In any case, the political scene had become murky and high-strung in 2015 months before the actual campaign picked up. Sure, exactly two years later, on 26 July 2017, Nitish had made a hasty “homecoming” to the BJP-led National Democratic Alliance (NDA) fold, leaving the Grand Alliance ship astray. But now the Covid menace stalks the land. As the poor struggle to cope, and totally oblivious to their miseries, Amarendra Pandey, alleged a henchmen of a JDU legislator from Gopalganj, shot three persons dead. In an apparently retaliatory attack, one of Pandey’s men was killed. When the leader of Opposition Tejashwi Prasad Yadav questioned Nitish’s silence on this case, which is unfolding at a time of grave crisis for people of the state, Pandey simply denied the charge.
Initially, it was rumoured that the Covid crisis would have the BJP cook up some excuse to postpone the Assembly polls by at least six months and hold elections later in 2021, perhaps with the state under President’s Rule instead of Nitish Kumar, whose image has taken a beating. But then it was felt that delaying the election may mar the prospects of the coalition even more. Besides, in May 2021, Assembly elections are due in several states including West Bengal and Kerala. The saffron party does not want to over-stretch itself, as Modi is its only star attraction.
Recall that in the 2015 polls in Bihar, the Prime Minister had addressed some thirty election rallies—a couple of them in small block-level townships where no Prime Minister had ever set foot. But this time the BJP government at the Centre has nothing to offer Bihar and Nitish Kumar has done nothing remarkable after his first term in 2005-10. So the BJP may try to cash in on the “Rs. 20 lakh crore” package announced by Modi on 12 May.

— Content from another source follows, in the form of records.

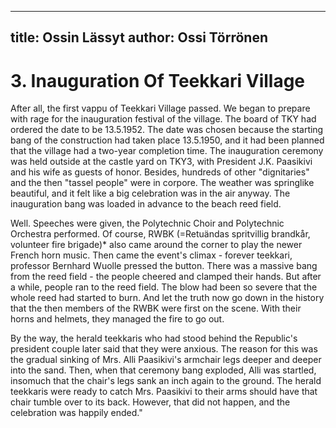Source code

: 
---
title: Ossin Lässyt
author: Ossi Törrönen
---

    
# 3. Inauguration Of Teekkari Village

After all, the first vappu of Teekkari Village passed. We began to prepare with rage for the inauguration festival of the village. The board of TKY had ordered the date to be 13.5.1952. The date was chosen because the starting bang of the construction had taken place 13.5.1950, and it had been planned that the village had a two-year completion time. The inauguration ceremony was held outside at the castle yard on TKY3, with President J.K. Paasikivi and his wife as guests of honor. Besides, hundreds of other "dignitaries" and the then "tassel people" were in corpore. The weather was springlike beautiful, and it felt like a big celebration was in the air anyway. The inauguration bang was loaded in advance to the beach reed field.

Well. Speeches were given, the Polytechnic Choir and Polytechnic Orchestra performed. Of course, RWBK (=Retuändas spritvillig brandkår, volunteer fire brigade)\* also came around the corner to play the newer French horn music. Then came the event's climax - forever teekkari, professor Bernhard Wuolle pressed the button. There was a massive bang from the reed field - the people cheered and clamped their hands. But after a while, people ran to the reed field. The blow had been so severe that the whole reed had started to burn. And let the truth now go down in the history that the then members of the RWBK were first on the scene. With their horns and helmets, they managed the fire to go out.

By the way, the herald teekkaris who had stood behind the Republic's president couple later said that they were anxious. The reason for this was the gradual sinking of Mrs. Alli Paasikivi's armchair legs deeper and deeper into the sand. Then, when that ceremony bang exploded, Alli was startled, insomuch that the chair's legs sank an inch again to the ground. The herald teekkaris were ready to catch Mrs. Paasikivi to their arms should have that chair tumble over to its back. However, that did not happen, and the celebration was happily ended."

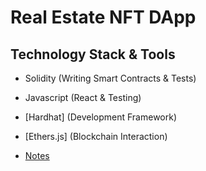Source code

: # Real Estate NFT DApp

## Technology Stack & Tools

- Solidity (Writing Smart Contracts & Tests)
- Javascript (React & Testing)
- [Hardhat] (Development Framework)
- [Ethers.js] (Blockchain Interaction)

- [Notes](https://drive.google.com/drive/folders/1jy2ELRcNwTt_aA62wL3H2OlaiTFNfE3Y?usp=sharing)
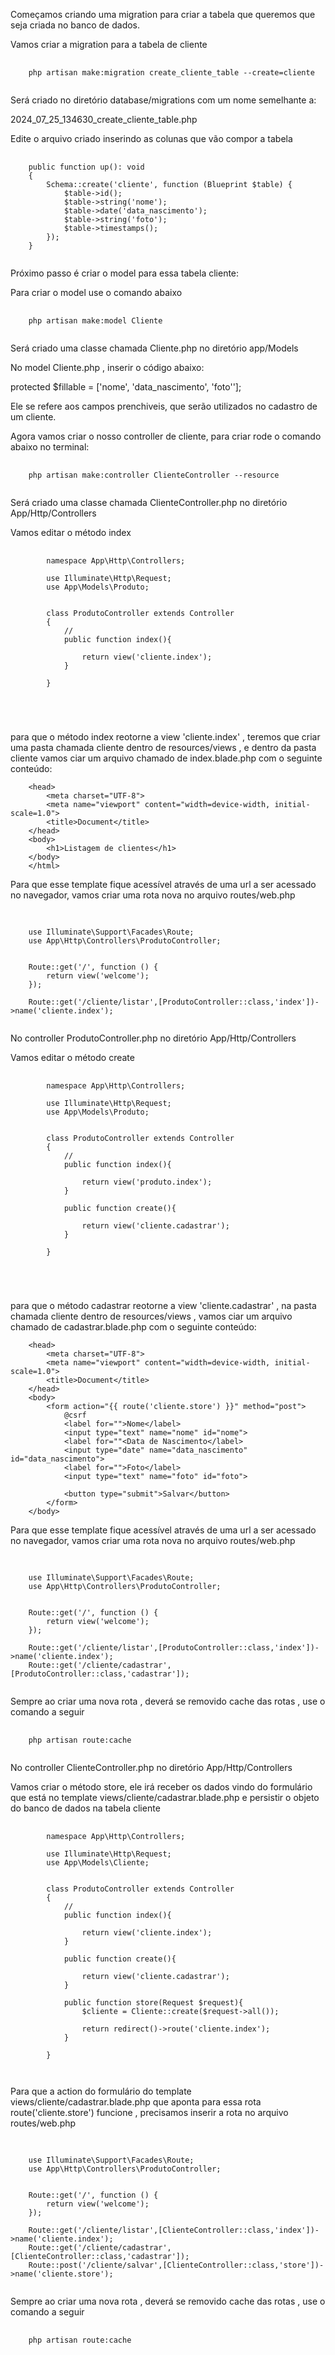Começamos criando uma migration para criar a tabela que queremos que seja criada no banco de dados.

Vamos criar a migration para a tabela de cliente

<pre class="language-php">
  <code class="language-php">
    php artisan make:migration create_cliente_table --create=cliente
  </code>
</pre>

Será criado no diretório database/migrations com um nome semelhante a:

2024_07_25_134630_create_cliente_table.php

Edite o arquivo criado inserindo as colunas que vão compor a tabela

<pre class="language-php">
  <code class="language-php">
    public function up(): void
    {
        Schema::create('cliente', function (Blueprint $table) {
            $table->id();
            $table->string('nome');
            $table->date('data_nascimento');
			$table->string('foto');
            $table->timestamps();
        });
    }
  </code>
</pre>

Próximo passo é criar o model para essa tabela cliente:

Para criar o model use o comando abaixo

<pre class="language-php">
  <code class="language-php">
    php artisan make:model Cliente
  </code>
</pre>

Será criado uma classe chamada Cliente.php no diretório app/Models

No model Cliente.php , inserir o código abaixo:

protected $fillable = ['nome', 'data_nascimento', 'foto''];

Ele se refere aos campos prenchiveis, que serão utilizados no cadastro de um cliente.

Agora vamos criar o nosso controller de cliente, para criar rode o comando abaixo no terminal:

<pre class="language-php">
  <code class="language-php">
    php artisan make:controller ClienteController --resource
  </code>
</pre>

Será criado uma classe chamada ClienteController.php no diretório App/Http/Controllers

Vamos editar o método index 


<pre class="language-php">
  <code class="language-php">
		namespace App\Http\Controllers;

		use Illuminate\Http\Request;
		use App\Models\Produto;


		class ProdutoController extends Controller
		{
			//
			public function index(){

				return view('cliente.index');
			}

		}


 
  </code>
</pre>

para que o método index reotorne a view 'cliente.index' , teremos que criar uma pasta chamada cliente dentro de resources/views ,
e dentro da pasta cliente vamos ciar um arquivo chamado de index.blade.php com o seguinte conteúdo:

		
		<head>
			<meta charset="UTF-8">
			<meta name="viewport" content="width=device-width, initial-scale=1.0">
			<title>Document</title>
		</head>
		<body>
			<h1>Listagem de clientes</h1>
		</body>
		</html>


Para que esse  template fique acessível através de uma url a ser acessado no navegador, vamos criar uma rota nova no arquivo routes/web.php

<pre class="language-php">
  <code class="language-php">
	
	use Illuminate\Support\Facades\Route;
	use App\Http\Controllers\ProdutoController;


	Route::get('/', function () {
		return view('welcome');
	});

	Route::get('/cliente/listar',[ProdutoController::class,'index'])->name('cliente.index');
  </code>
</pre>

No controller ProdutoController.php no diretório App/Http/Controllers

Vamos editar o método create 


<pre class="language-php">
  <code class="language-php">
		namespace App\Http\Controllers;

		use Illuminate\Http\Request;
		use App\Models\Produto;


		class ProdutoController extends Controller
		{
			//
			public function index(){

				return view('produto.index');
			}
			
			public function create(){

				return view('cliente.cadastrar');
			}

		}


 
  </code>
</pre>

para que o método cadastrar reotorne a view 'cliente.cadastrar' , na pasta chamada cliente dentro de resources/views ,
vamos ciar um arquivo chamado de cadastrar.blade.php com o seguinte conteúdo:

		
		<head>
			<meta charset="UTF-8">
			<meta name="viewport" content="width=device-width, initial-scale=1.0">
			<title>Document</title>
		</head>
		<body>
			<form action="{{ route('cliente.store') }}" method="post">
				@csrf
				<label for="">Nome</label>    
				<input type="text" name="nome" id="nome">
				<label for=""<Data de Nascimento</label>
				<input type="date" name="data_nascimento" id="data_nascimento">
				<label for="">Foto</label>
				<input type="text" name="foto" id="foto">
				
				<button type="submit">Salvar</button>
			</form>
		</body>


Para que esse  template fique acessível através de uma url a ser acessado no navegador, vamos criar uma rota nova no arquivo routes/web.php

<pre class="language-php">
  <code class="language-php">
	
	use Illuminate\Support\Facades\Route;
	use App\Http\Controllers\ProdutoController;


	Route::get('/', function () {
		return view('welcome');
	});

	Route::get('/cliente/listar',[ProdutoController::class,'index'])->name('cliente.index');
	Route::get('/cliente/cadastrar',[ProdutoController::class,'cadastrar']);
  </code>
</pre>

Sempre ao criar  uma nova rota , deverá se removido cache das rotas , use  o comando a seguir

<pre class="language-php">
  <code class="language-php">
    php artisan route:cache
  </code>
</pre>

No controller ClienteController.php no diretório App/Http/Controllers

Vamos criar o método store, ele irá receber os dados vindo do formulário que está no template views/cliente/cadastrar.blade.php e persistir o objeto do banco de dados na tabela cliente

<pre class="language-php">
  <code class="language-php">
		namespace App\Http\Controllers;

		use Illuminate\Http\Request;
		use App\Models\Cliente;


		class ProdutoController extends Controller
		{
			//
			public function index(){

				return view('cliente.index');
			}

			public function create(){

				return view('cliente.cadastrar');
			}

			public function store(Request $request){
				$cliente = Cliente::create($request->all());

				return redirect()->route('cliente.index');
			}

		}
 
  </code>
</pre>

Para que a  action do formulário do template views/cliente/cadastrar.blade.php que aponta para essa rota route('cliente.store') funcione , precisamos inserir a  rota
no arquivo routes/web.php

<pre class="language-php">
  <code class="language-php">
	
	use Illuminate\Support\Facades\Route;
	use App\Http\Controllers\ProdutoController;


	Route::get('/', function () {
		return view('welcome');
	});

	Route::get('/cliente/listar',[ClienteController::class,'index'])->name('cliente.index');
	Route::get('/cliente/cadastrar',[ClienteController::class,'cadastrar']);
	Route::post('/cliente/salvar',[ClienteController::class,'store'])->name('cliente.store');
  </code>
</pre>

Sempre ao criar  uma nova rota , deverá se removido cache das rotas , use  o comando a seguir

<pre class="language-php">
  <code class="language-php">
    php artisan route:cache
  </code>
</pre>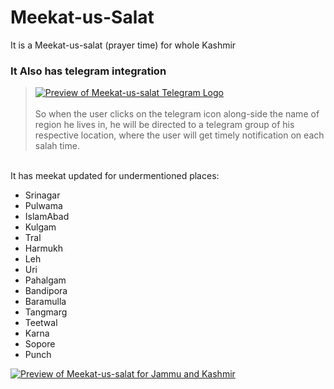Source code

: # Meekat-us-Salat
It is a Meekat-us-salat (prayer time) for whole Kashmir
<br>
### It Also has telegram integration 
> <a href="https://meekat-us-salat.onrender.com/"><img src="https://files.catbox.moe/eoqpr2.svg" alt="Preview  of Meekat-us-salat Telegram Logo"></a>
> <br> <br>
> So when the user clicks on the telegram icon along-side the name of region he lives in, he will be directed to a telegram group of his respective location, where the user will get timely notification on each salah time.
<br>
It has meekat updated for undermentioned places: 

- Srinagar
- Pulwama
- IslamAbad
- Kulgam
- Tral
- Harmukh
- Leh
- Uri
- Pahalgam
- Bandipora
- Baramulla
- Tangmarg
- Teetwal
- Karna
- Sopore
- Punch

<a href="https://meekat-us-salat.onrender.com/"><img src="https://files.catbox.moe/mpvsce.png" alt="Preview  of Meekat-us-salat for Jammu and Kashmir"></a>

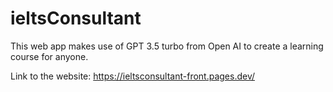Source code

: # ieltsConsultant
This web app makes use of GPT 3.5 turbo from Open AI to create a learning course for anyone.

Link to the website: https://ieltsconsultant-front.pages.dev/
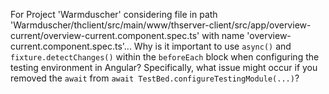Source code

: For Project 'Warmduscher' considering file in path 'Warmduscher/thclient/src/main/www/thserver-client/src/app/overview-current/overview-current.component.spec.ts' with name 'overview-current.component.spec.ts'... 
Why is it important to use `async()` and `fixture.detectChanges()` within the `beforeEach` block when configuring the testing environment in Angular? Specifically, what issue might occur if you removed the `await` from `await TestBed.configureTestingModule(...)`?
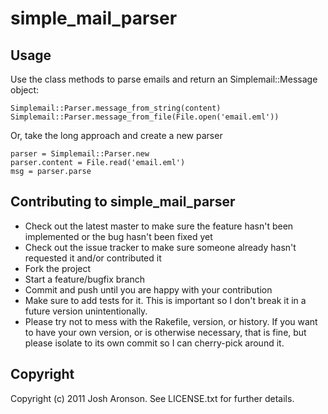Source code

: # simple_mail_parser

## Usage

Use the class methods to parse emails and return an Simplemail::Message object:

    Simplemail::Parser.message_from_string(content) 
    Simplemail::Parser.message_from_file(File.open('email.eml'))

Or, take the long approach and create a new parser

    parser = Simplemail::Parser.new
    parser.content = File.read('email.eml')
    msg = parser.parse

## Contributing to simple_mail_parser
 
* Check out the latest master to make sure the feature hasn't been implemented or the bug hasn't been fixed yet
* Check out the issue tracker to make sure someone already hasn't requested it and/or contributed it
* Fork the project
* Start a feature/bugfix branch
* Commit and push until you are happy with your contribution
* Make sure to add tests for it. This is important so I don't break it in a future version unintentionally.
* Please try not to mess with the Rakefile, version, or history. If you want to have your own version, or is otherwise necessary, that is fine, but please isolate to its own commit so I can cherry-pick around it.

## Copyright

Copyright (c) 2011 Josh Aronson. See LICENSE.txt for
further details.
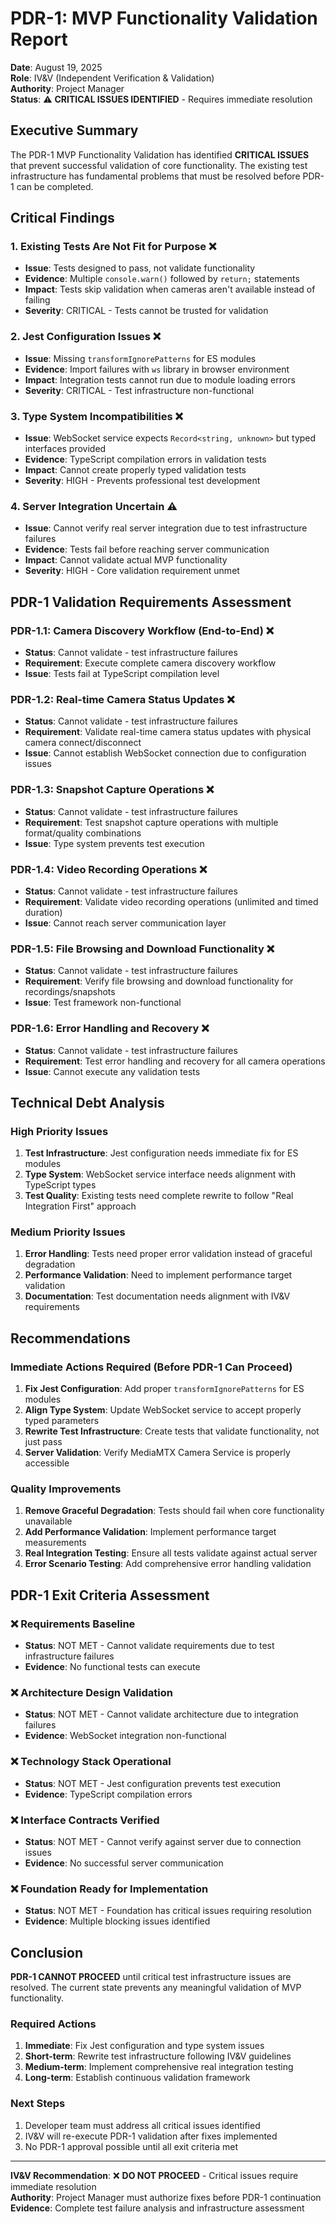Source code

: # PDR-1: MVP Functionality Validation Report

**Date**: August 19, 2025  
**Role**: IV&V (Independent Verification & Validation)  
**Authority**: Project Manager  
**Status**: ⚠️ **CRITICAL ISSUES IDENTIFIED** - Requires immediate resolution

## Executive Summary

The PDR-1 MVP Functionality Validation has identified **CRITICAL ISSUES** that prevent successful validation of core functionality. The existing test infrastructure has fundamental problems that must be resolved before PDR-1 can be completed.

## Critical Findings

### 1. **Existing Tests Are Not Fit for Purpose** ❌
- **Issue**: Tests designed to pass, not validate functionality
- **Evidence**: Multiple `console.warn()` followed by `return;` statements
- **Impact**: Tests skip validation when cameras aren't available instead of failing
- **Severity**: CRITICAL - Tests cannot be trusted for validation

### 2. **Jest Configuration Issues** ❌
- **Issue**: Missing `transformIgnorePatterns` for ES modules
- **Evidence**: Import failures with `ws` library in browser environment
- **Impact**: Integration tests cannot run due to module loading errors
- **Severity**: CRITICAL - Test infrastructure non-functional

### 3. **Type System Incompatibilities** ❌
- **Issue**: WebSocket service expects `Record<string, unknown>` but typed interfaces provided
- **Evidence**: TypeScript compilation errors in validation tests
- **Impact**: Cannot create properly typed validation tests
- **Severity**: HIGH - Prevents professional test development

### 4. **Server Integration Uncertain** ⚠️
- **Issue**: Cannot verify real server integration due to test infrastructure failures
- **Evidence**: Tests fail before reaching server communication
- **Impact**: Cannot validate actual MVP functionality
- **Severity**: HIGH - Core validation requirement unmet

## PDR-1 Validation Requirements Assessment

### PDR-1.1: Camera Discovery Workflow (End-to-End) ❌
- **Status**: Cannot validate - test infrastructure failures
- **Requirement**: Execute complete camera discovery workflow
- **Issue**: Tests fail at TypeScript compilation level

### PDR-1.2: Real-time Camera Status Updates ❌
- **Status**: Cannot validate - test infrastructure failures
- **Requirement**: Validate real-time camera status updates with physical camera connect/disconnect
- **Issue**: Cannot establish WebSocket connection due to configuration issues

### PDR-1.3: Snapshot Capture Operations ❌
- **Status**: Cannot validate - test infrastructure failures
- **Requirement**: Test snapshot capture operations with multiple format/quality combinations
- **Issue**: Type system prevents test execution

### PDR-1.4: Video Recording Operations ❌
- **Status**: Cannot validate - test infrastructure failures
- **Requirement**: Validate video recording operations (unlimited and timed duration)
- **Issue**: Cannot reach server communication layer

### PDR-1.5: File Browsing and Download Functionality ❌
- **Status**: Cannot validate - test infrastructure failures
- **Requirement**: Verify file browsing and download functionality for recordings/snapshots
- **Issue**: Test framework non-functional

### PDR-1.6: Error Handling and Recovery ❌
- **Status**: Cannot validate - test infrastructure failures
- **Requirement**: Test error handling and recovery for all camera operations
- **Issue**: Cannot execute any validation tests

## Technical Debt Analysis

### High Priority Issues
1. **Test Infrastructure**: Jest configuration needs immediate fix for ES modules
2. **Type System**: WebSocket service interface needs alignment with TypeScript types
3. **Test Quality**: Existing tests need complete rewrite to follow "Real Integration First" approach

### Medium Priority Issues
1. **Error Handling**: Tests need proper error validation instead of graceful degradation
2. **Performance Validation**: Need to implement performance target validation
3. **Documentation**: Test documentation needs alignment with IV&V requirements

## Recommendations

### Immediate Actions Required (Before PDR-1 Can Proceed)
1. **Fix Jest Configuration**: Add proper `transformIgnorePatterns` for ES modules
2. **Align Type System**: Update WebSocket service to accept properly typed parameters
3. **Rewrite Test Infrastructure**: Create tests that validate functionality, not just pass
4. **Server Validation**: Verify MediaMTX Camera Service is properly accessible

### Quality Improvements
1. **Remove Graceful Degradation**: Tests should fail when core functionality unavailable
2. **Add Performance Validation**: Implement performance target measurements
3. **Real Integration Testing**: Ensure all tests validate against actual server
4. **Error Scenario Testing**: Add comprehensive error handling validation

## PDR-1 Exit Criteria Assessment

### ❌ Requirements Baseline
- **Status**: NOT MET - Cannot validate requirements due to test infrastructure failures
- **Evidence**: No functional tests can execute

### ❌ Architecture Design Validation
- **Status**: NOT MET - Cannot validate architecture due to integration failures
- **Evidence**: WebSocket integration non-functional

### ❌ Technology Stack Operational
- **Status**: NOT MET - Jest configuration prevents test execution
- **Evidence**: TypeScript compilation errors

### ❌ Interface Contracts Verified
- **Status**: NOT MET - Cannot verify against server due to connection issues
- **Evidence**: No successful server communication

### ❌ Foundation Ready for Implementation
- **Status**: NOT MET - Foundation has critical issues requiring resolution
- **Evidence**: Multiple blocking issues identified

## Conclusion

**PDR-1 CANNOT PROCEED** until critical test infrastructure issues are resolved. The current state prevents any meaningful validation of MVP functionality.

### Required Actions
1. **Immediate**: Fix Jest configuration and type system issues
2. **Short-term**: Rewrite test infrastructure following IV&V guidelines
3. **Medium-term**: Implement comprehensive real integration testing
4. **Long-term**: Establish continuous validation framework

### Next Steps
1. Developer team must address all critical issues identified
2. IV&V will re-execute PDR-1 validation after fixes implemented
3. No PDR-1 approval possible until all exit criteria met

---

**IV&V Recommendation**: ❌ **DO NOT PROCEED** - Critical issues require immediate resolution  
**Authority**: Project Manager must authorize fixes before PDR-1 continuation  
**Evidence**: Complete test failure analysis and infrastructure assessment
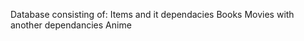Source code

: Database consisting of:
Items and it dependacies
    Books
    Movies with another dependancies
        Anime
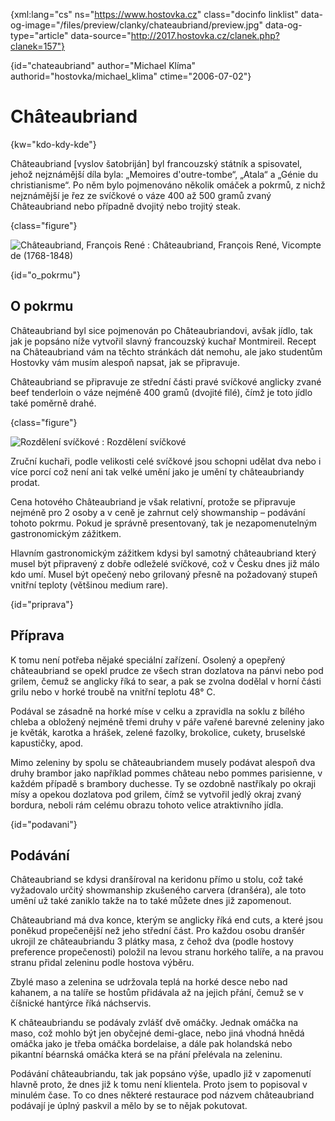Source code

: 
{xml:lang="cs" ns="https://www.hostovka.cz" class="docinfo linklist" data-og-image="/files/preview/clanky/chateaubriand/preview.jpg" data-og-type="article" data-source="http://2017.hostovka.cz/clanek.php?clanek=157"}

{id="chateaubriand" author="Michael Klíma" authorid="hostovka/michael_klima" ctime="2006-07-02"}

# Châteaubriand

{kw="kdo-kdy-kde"}

Châteaubriand [vyslov šatobriján] byl francouzský státník a spisovatel, jehož nejznámější díla byla: „Memoires d'outre-tombe“, „Atala“ a „Génie du christianisme“. Po něm bylo pojmenováno několik omáček a pokrmů, z nichž nejznámější je řez ze svíčkové o váze 400 až 500 gramů zvaný Châteaubriand nebo případně dvojitý nebo trojitý steak.

{class="figure"}

![Châteaubriand, François René][1] 
:   Châteaubriand, François René, Vicompte de (1768-1848)

{id="o_pokrmu"}

## O pokrmu

Châteaubriand byl sice pojmenován po Châteaubriandovi, avšak jídlo, tak jak je popsáno níže vytvořil slavný francouzský kuchař Montmireil. Recept na Châteaubriand vám na těchto stránkách dát nemohu, ale jako studentům Hostovky vám musím alespoň napsat, jak se připravuje.

Châteaubriand se připravuje ze střední části pravé svíčkové anglicky zvané beef tenderloin o váze nejméně 400 gramů (dvojité filé), čímž je toto jídlo také poměrně drahé.

{class="figure"}

![Rozdělení svíčkové][2] 
:   Rozdělení svíčkové

Zruční kuchaři, podle velikosti celé svíčkové jsou schopni udělat dva nebo i více porcí což není ani tak velké umění jako je umění ty châteaubriandy prodat.

Cena hotového Châteaubriand je však relativní, protože se připravuje nejméně pro 2 osoby a v ceně je zahrnut celý showmanship – podávání tohoto pokrmu. Pokud je správně presentovaný, tak je nezapomenutelným gastronomickým zážitkem.

Hlavním gastronomickým zážitkem kdysi byl samotný châteaubriand který musel být připravený z dobře odleželé svíčkové, což v Česku dnes již málo kdo umí. Musel být opečený nebo grilovaný přesně na požadovaný stupeň vnitřní teploty (většinou medium rare).

{id="priprava"}

## Příprava

K tomu není potřeba nějaké speciální zařízení. Osolený a opepřený châteaubriand se opekl prudce ze všech stran dozlatova na pánvi nebo pod grilem, čemuž se anglicky říká to sear, a pak se zvolna dodělal v horní části grilu nebo v horké troubě na vnitřní teplotu 48° C.

Podával se zásadně na horké míse v celku a zpravidla na soklu z bílého chleba a obložený nejméně třemi druhy v páře vařené barevné zeleniny jako je květák, karotka a hrášek, zelené fazolky, brokolice, cukety, bruselské kapustičky, apod.

Mimo zeleniny by spolu se châteaubriandem musely podávat alespoň dva druhy brambor jako například pommes château nebo pommes parisienne, v každém případě s brambory duchesse. Ty se ozdobně nastříkaly po okraji mísy a opekou dozlatova pod grilem, čímž se vytvořil jedlý okraj zvaný bordura, neboli rám celému obrazu tohoto velice atraktivního jídla.

{id="podavani"}

## Podávání

Châteaubriand se kdysi dranšíroval na keridonu přímo u stolu, což také vyžadovalo určitý showmanship zkušeného carvera (dranšéra), ale toto umění už také zaniklo takže na to také můžete dnes již zapomenout.

Châteaubriand má dva konce, kterým se anglicky říká end cuts, a které jsou poněkud propečenější než jeho střední část. Pro každou osobu dranšér ukrojil ze châteaubriandu 3 plátky masa, z čehož dva (podle hostovy preference propečenosti) položil na levou stranu horkého talíře, a na pravou stranu přidal zeleninu podle hostova výběru.

Zbylé maso a zelenina se udržovala teplá na horké desce nebo nad kahanem, a na talíře se hostům přidávala až na jejich přání, čemuž se v číšnické hantýrce říká náchservis.

K châteaubriandu se podávaly zvlášť dvě omáčky. Jednak omáčka na maso, což mohlo být jen obyčejné demi-glace, nebo jiná vhodná hnědá omáčka jako je třeba omáčka bordelaise, a dále pak holandská nebo pikantní béarnská omáčka která se na přání přelévala na zeleninu.

Podávání châteaubriandu, tak jak popsáno výše, upadlo již v zapomenutí hlavně proto, že dnes již k tomu není klientela. Proto jsem to popisoval v minulém čase. To co dnes některé restaurace pod názvem châteaubriand podávají je úplný paskvil a mělo by se to nějak pokutovat.

 [1]: /files/thumbs/clanky/chateaubriand/2-7-06-1.jpg
 [2]: /files/preview/clanky/chateaubriand/2-7-06-2.jpg


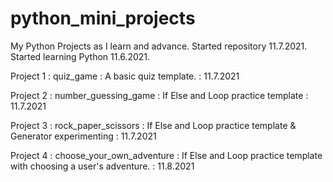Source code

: # python_mini_projects
My Python Projects as I learn and advance. Started repository 11.7.2021. Started learning Python 11.6.2021.

Project 1 : quiz_game : A basic quiz template. : 11.7.2021

Project 2 : number_guessing_game : If Else and Loop practice template : 11.7.2021

Project 3 : rock_paper_scissors : If Else and Loop practice template & Generator experimenting : 11.7.2021

Project 4 : choose_your_own_adventure : If Else and Loop practice template with choosing a user's adventure. : 11.8.2021
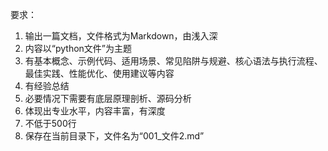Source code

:  要求：
1. 输出一篇文档，文件格式为Markdown，由浅入深
2. 内容以“python文件”为主题
3. 有基本概念、示例代码、适用场景、常见陷阱与规避、核心语法与执行流程、最佳实践、性能优化、使用建议等内容
4. 有经验总结   
5. 必要情况下需要有底层原理剖析、源码分析
6. 体现出专业水平，内容丰富，有深度
7. 不低于500行
8. 保存在当前目录下，文件名为“001_文件2.md”      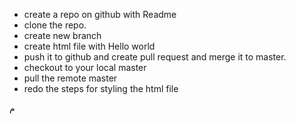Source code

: - create a repo on github with Readme
- clone the repo.
- create new branch 
- create html file with Hello world
- push it to github and create pull request and merge it to master.
- checkout to your local master
- pull the remote master 
- redo the steps for styling the html file

م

Yet, BJP bigwigs have realised that even Modi has lost his magic touch as far as Assembly elections are concerned. Since 2018 the party has lost at least half a dozen state polls including Rajasthan, Madhya Pradesh, Chhattisgarh, Jharkhand, Karnataka and Maharashtra. It later took control over Madhya Pradesh, but even its seat share in Haryana, a state it won elections in in 2019, dropped to 40 from 47 in 2014.
In Bihar, the NDA faces the 15-year incumbency factor, which would also work against it. Since Modi’s lung power is the only asset of the saffron brigade, one wonders how the party would be able to muster crowds for the election rallies in this era of physical distancing. The party rank and file are a bit nervous and want early normalisation of the situation and for the lockdown to end so that they can start going to the field. They also want the restrictions of physical distancing to go at the earliest. But no such possibility appears to be in sight in the state, where there is a big surge in the number of cases of COVID-19 from almost none two months ago to over 4,000 by the end of May. On 31 May, the state government extended the lockdown until 30 June.
Sushil Modi may have revealed that the Election Commission might hold a digital election and that the voters may not have to leave their homes to visit the polling booths, but it was not just the Opposition parties that had shot down this idea. Even the JDU’s general secretary, KC Tyagi, had opposed it. The party may still be gung-ho about going digital, but the chicken of COVID-19 has come to roost in poll-bound Bihar.
The author is a freelance journalist. The views are personal.